4. The curriculum of the island schools should be broadly revised in a way that is sensitive to tribal culture, and that makes education directly relevant to the lives of the children. It is not that tribal children should not learn about Helen Keller and the American space program, but that this material should be balanced by topics closer to their home. Teachers should be trained to teach this revised curriculum, and tribals recruited as teachers whenever possible. New textbooks should be created in consultation with ANTRI and made available to the schools. This restructured curriculum should be taught to all students, and not just tribal children.
5. In teacher training as well as curricular development, ANTRI should liaise with institutions on the mainland, and initiate exchange programs for visiting instructors and trainees, so that experience and innovations can be shared widely and effectively.
6. There should be no segregation of tribal and non-tribal children in the schools outside the reserve. Tribal children should be able to attend the same schools that non-tribal children attend.
7. School enrollment should be mandatory. A special school should be established within the Jarawa reserve, and administered in close coordination with the Jarawa community. The curriculum should cover what is important to the Jarawa, without ignoring the general curriculum. Here as well as in schools outside the reserve, promising tribal students should be identified early, advised about further educational opportunities, and provided with the guidance of mentors affiliated with ANTRI.

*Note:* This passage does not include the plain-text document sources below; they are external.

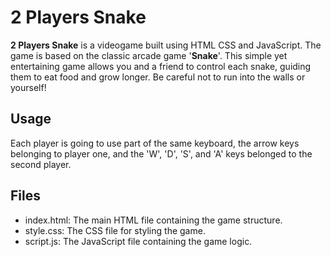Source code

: # 2 Players Snake

__2 Players Snake__ is a videogame built using HTML CSS and JavaScript. The game is based on the classic arcade game '__Snake__'.
This simple yet entertaining game allows you and a friend to control each snake, guiding them to eat food and grow longer. Be careful not to run into the walls or yourself!

## Usage

Each player is going to use part of the same keyboard, the arrow keys belonging to player one, and the 
'W', 'D', 'S', and 'A' keys belonged to the second player.

## Files

- index.html: The main HTML file containing the game structure.
- style.css: The CSS file for styling the game.
- script.js: The JavaScript file containing the game logic.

8. Computer literacy for tribal children should be a priority of the schools. Children should be given easy access to computers at the schools, and loans of tablet PCs if that is found practical. The Internet should be easily accessible from the reserve.
ECONOMY
Goals: To
equip tribals to engage the market on their own terms as far as possible, to minimize
their disadvantages, and to allow them to benefit from their existing and
potential resources. Economic policy should begin with an acknowledgment that
tribal societies are unlikely to remain unaffected by the wider economy and
media. ‘Traditional’ pursuits like hunting and gathering and subsistence
fishing may become inadequate and unappealing to tribals themselves; there are
signs that this has already happened to some extent. Economic alternatives
should be structured in ways that allow the tribes to maintain control of their
resources.
Proposals:
1. Individual
tribals who wish to set up business ventures, both within the reserve and
outside, should be able to do so, subject to regulations and restrictions drawn
up by the tribes themselves.
2. Tribes should be encouraged and assisted in collective initiatives for selling reserve products and services to outsiders, subject to regulations and restrictions drawn up by the tribes themselves. Fish and crabs, which are currently harvested and sold illicitly and cheaply by tribals to non-tribal buyers, should be brought into a legal, regulated system of prices and transactions.
3. Tribes should receive a percentage of the proceeds from the sale of merchandise directly related to tribal culture (such as dolls, masks, performances, etc.).
4. A financial institution should be established for the tribes, to coordinate small savings, the investment of tribal funds and the provision of credit.